Understanding Convolutional Neural Networks Applied to COVID-19
Haverford College. Department of Computer Science
Place of Publication
Table of Contents
Bi-College users only
With the great advantage of DNA sequencing at the end of the 20th century, researches are provided with larger and far more complicated genetic datasets to study. They tried to infer human evolutionary facts like natural selections, migrations and mutations from these complex data. However, traditional models that uses only a few aspects of data as summaries could have the possibility of ignoring important information in the large datasets today, and these methods usually involve likelihood calculations which require individual analysis for each problem, and are focusing on a single aspect of the data.
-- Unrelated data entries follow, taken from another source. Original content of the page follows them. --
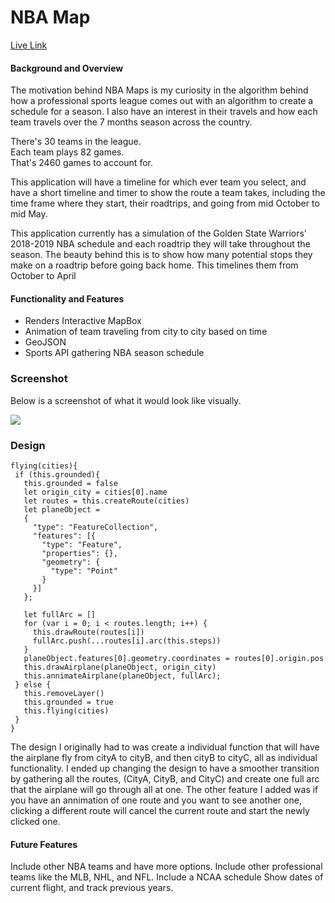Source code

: # NBA Map

[Live Link](https://stephenli305.github.io/NBAMap/)

#### Background and Overview

The motivation behind NBA Maps is my curiosity in the algorithm behind how a professional sports league comes out with an algorithm to create a schedule for a season. I also have an interest in their travels and how each team travels over the 7 months season across the country.

There's 30 teams in the league.       
Each team plays 82 games.      
That's 2460 games to account for.

This application will have a timeline for which ever team you select, and have a short timeline and timer to show the route a team takes, including the time frame where they start, their roadtrips, and going from mid October to mid May.

This application currently has a simulation of the Golden State Warriors' 2018-2019 NBA schedule and each roadtrip they will take throughout the season. The beauty behind this is to show how many potential stops they make on a roadtrip before going back home. This timelines them from October to April

#### Functionality and Features
* Renders Interactive MapBox
* Animation of team traveling from city to city based on time
* GeoJSON
* Sports API gathering NBA season schedule

### Screenshot
Below is a screenshot of what it would look like visually.

![](https://i.imgur.com/6vf90xG.png)

### Design

```
flying(cities){
 if (this.grounded){
   this.grounded = false
   let origin_city = cities[0].name
   let routes = this.createRoute(cities)
   let planeObject =
   {
     "type": "FeatureCollection",
     "features": [{
       "type": "Feature",
       "properties": {},
       "geometry": {
         "type": "Point"
       }
     }]
   };

   let fullArc = []
   for (var i = 0; i < routes.length; i++) {
     this.drawRoute(routes[i])
     fullArc.push(...routes[i].arc(this.steps))
   }
   planeObject.features[0].geometry.coordinates = routes[0].origin.pos
   this.drawAirplane(planeObject, origin_city)
   this.annimateAirplane(planeObject, fullArc);
 } else {
   this.removeLayer()
   this.grounded = true
   this.flying(cities)
 }
}
```
The design I originally had to was create a individual function that will have the airplane fly from cityA to cityB, and then cityB to cityC, all as individual functionality. I ended up changing the design to have a smoother transition by gathering all the routes, (CityA, CityB, and CityC) and create one full arc that the airplane will go through all at one. The other feature I added was if you have an annimation of one route and you want to see another one, clicking a different route will cancel the current route and start the newly clicked one.

#### Future Features
Include other NBA teams and have more options.
Include other professional teams like the MLB, NHL, and NFL.
Include a NCAA schedule
Show dates of current flight, and track previous years.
To better utilize the advantage of these population-scale genetic datasets, we introduce a new way of analyzing genetic data using supervised Machine Learning, more specifically, Convolutional Neural Networks (CNN). In this literature review, we are going to look at two papers in depth, each with a different architecture of CNN. Both researches showed great potential of CNNs' application in genetics study, with comparable accuracies to traditional methods and great scalability to all kinds of related problems. However, as an emerging field of study, there are still problems and blanks awaiting people to answer and fill. First, even though statistics showed great capabilities of CNNs on genetic datasets, we still don't have a thorough understanding on what and how CNNs learn from these datasets. Also, current researches are generally focused on applying CNNs to simulated human evolutionary data. I propose that we could also apply CNNs to other species like virus with faster generation iterations, thus there would be realistic data for us to test and verify on. A good choice would be COVID-19, considering its wide spread across the world and the urgent need for development of COVID-19 vaccines.